Peretz Square
0.192 acres
A sliver of Manhattan bounded by Houston Street, First
Street and First Avenue, Peretz Square marks the spot where the
tangled jumble of lower Manhattan meets the regularity of the Commissioners'
Plan street grid. With the implementation of the Manhattan grid plan
proposed in 1811, a new order of north-south avenues and east-west
streets was imposed upon New York City. First Avenue opened to traffic
in 1813, and by the end of the year, stretched from North Street
to 25th Street. (North Street, then the northern boundary of settled
Manhattan, was later renamed for William Houstoun, a Georgia delegate
to the Continental Congress; at the time of the renaming, the more
famous Sam Houston was an unknown teenager). The new grid system
did not align exactly with North Street, and with the opening of
First Street from North Street to First Avenue in 1824, this small
triangle was formed. This area, which had been the uppermost settled
area of Manhattan, became known as the Lower East Side, as the burgeoning
city expanded northward. Many of the Eastern European Jews who immigrated to
the United States between 1880 and 1920 settled in the Lower East
Side. By 1920 an estimated 400,000 Jews lived in this area. Most
were native speakers of Yiddish, and many were devoted readers of
the works of I.L. Peretz, the Polish playwright and poet. Peretz
played a major role in the early development of both Yiddish and
Hebrew literature, and was particularly beloved for his simultaneous
appreciation of both traditional Judaism and socialist doctrine. Isaac Loeb Peretz (1852-1915) was born in Zamosc,
Poland to a religious family. As a young lawyer, he wrote primarily
in Polish, and belonged to the Haskalah, or "enlightenment" movement,
which called for a greater assimilation of Jews into the larger
community. He published a number of works in Hebrew, including his
first major poem, Li Omerim ('They Tell Me'), but little in Yiddish,
the vernacular language of Russian and Eastern European Jews. After
a series of vicious pogroms in 1881, however, Peretz developed strong
nationalistic leanings and an appreciation of the role that Yiddish
could play in awakening a Jewish national identity.
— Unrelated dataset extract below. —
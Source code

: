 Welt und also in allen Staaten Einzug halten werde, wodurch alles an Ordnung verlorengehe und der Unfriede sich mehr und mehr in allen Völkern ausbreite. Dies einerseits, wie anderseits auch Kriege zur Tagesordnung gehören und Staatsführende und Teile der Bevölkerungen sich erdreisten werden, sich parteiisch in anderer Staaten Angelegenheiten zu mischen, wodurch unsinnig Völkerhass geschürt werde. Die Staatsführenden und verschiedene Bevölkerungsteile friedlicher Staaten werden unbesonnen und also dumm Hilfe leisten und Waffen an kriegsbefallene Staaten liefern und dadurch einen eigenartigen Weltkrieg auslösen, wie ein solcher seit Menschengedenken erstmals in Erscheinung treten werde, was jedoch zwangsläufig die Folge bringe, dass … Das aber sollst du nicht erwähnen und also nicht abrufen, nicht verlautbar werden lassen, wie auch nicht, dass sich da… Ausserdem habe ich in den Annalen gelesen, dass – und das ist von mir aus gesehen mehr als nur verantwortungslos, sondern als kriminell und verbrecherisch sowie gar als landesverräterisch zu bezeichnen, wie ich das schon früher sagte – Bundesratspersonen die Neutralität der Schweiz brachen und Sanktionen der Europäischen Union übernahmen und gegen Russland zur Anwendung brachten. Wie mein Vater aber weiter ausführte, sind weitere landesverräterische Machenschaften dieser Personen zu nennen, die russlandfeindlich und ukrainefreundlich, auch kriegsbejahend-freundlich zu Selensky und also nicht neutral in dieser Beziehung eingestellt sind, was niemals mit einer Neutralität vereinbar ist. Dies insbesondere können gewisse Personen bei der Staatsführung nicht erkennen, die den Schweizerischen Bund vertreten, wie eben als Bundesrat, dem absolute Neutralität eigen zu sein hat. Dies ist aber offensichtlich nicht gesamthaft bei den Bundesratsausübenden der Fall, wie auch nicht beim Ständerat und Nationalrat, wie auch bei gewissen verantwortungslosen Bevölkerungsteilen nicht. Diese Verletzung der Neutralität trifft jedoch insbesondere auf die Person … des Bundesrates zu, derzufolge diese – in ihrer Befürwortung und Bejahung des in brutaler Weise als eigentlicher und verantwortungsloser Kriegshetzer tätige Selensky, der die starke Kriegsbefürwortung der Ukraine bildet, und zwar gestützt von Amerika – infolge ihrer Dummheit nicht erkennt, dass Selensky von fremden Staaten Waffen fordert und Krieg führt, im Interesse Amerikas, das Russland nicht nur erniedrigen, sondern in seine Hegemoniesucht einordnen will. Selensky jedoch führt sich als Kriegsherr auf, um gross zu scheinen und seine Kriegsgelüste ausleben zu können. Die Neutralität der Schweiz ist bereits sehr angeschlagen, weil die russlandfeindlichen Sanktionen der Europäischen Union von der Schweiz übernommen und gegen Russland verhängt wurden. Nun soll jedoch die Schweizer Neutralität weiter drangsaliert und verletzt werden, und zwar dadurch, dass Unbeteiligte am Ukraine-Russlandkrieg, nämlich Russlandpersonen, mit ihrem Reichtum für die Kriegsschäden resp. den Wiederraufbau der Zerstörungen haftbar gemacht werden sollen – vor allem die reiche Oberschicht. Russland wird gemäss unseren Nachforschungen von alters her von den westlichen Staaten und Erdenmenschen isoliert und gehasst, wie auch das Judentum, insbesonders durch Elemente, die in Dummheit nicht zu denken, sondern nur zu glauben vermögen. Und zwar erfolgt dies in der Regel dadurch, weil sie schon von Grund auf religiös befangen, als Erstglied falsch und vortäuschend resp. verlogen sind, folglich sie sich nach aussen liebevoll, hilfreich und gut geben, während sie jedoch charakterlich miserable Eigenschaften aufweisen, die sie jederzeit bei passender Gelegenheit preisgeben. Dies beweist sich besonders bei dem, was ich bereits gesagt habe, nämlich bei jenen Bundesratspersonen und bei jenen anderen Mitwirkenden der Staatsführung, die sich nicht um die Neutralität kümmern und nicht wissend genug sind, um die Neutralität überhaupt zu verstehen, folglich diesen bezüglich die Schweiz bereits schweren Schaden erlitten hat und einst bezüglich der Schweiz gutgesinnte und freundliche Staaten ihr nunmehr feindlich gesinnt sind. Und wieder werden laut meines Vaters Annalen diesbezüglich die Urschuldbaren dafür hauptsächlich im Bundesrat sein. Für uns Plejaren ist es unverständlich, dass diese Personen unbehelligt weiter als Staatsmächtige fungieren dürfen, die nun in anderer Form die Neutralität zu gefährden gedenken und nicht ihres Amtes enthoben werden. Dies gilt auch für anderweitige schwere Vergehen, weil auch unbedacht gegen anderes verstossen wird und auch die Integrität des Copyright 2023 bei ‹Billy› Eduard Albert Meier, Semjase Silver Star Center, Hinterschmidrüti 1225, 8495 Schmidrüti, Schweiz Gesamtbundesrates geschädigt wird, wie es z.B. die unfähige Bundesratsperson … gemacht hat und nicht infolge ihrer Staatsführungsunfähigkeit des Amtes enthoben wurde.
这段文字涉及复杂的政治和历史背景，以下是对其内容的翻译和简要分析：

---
Accusations
of radicalism in the late 1880s cost him his legal license, and
from then on he made his primary livelihood through his writing.
Peretz's first major work in Yiddish was his ironic
poem Monish in 1888, published in Shalom Aleichem's Di Yidishe Folksbibliotek.
Moving to Warsaw in 1890, he became increasingly involved in the
socialist movement, and was imprisoned for several months in 1899.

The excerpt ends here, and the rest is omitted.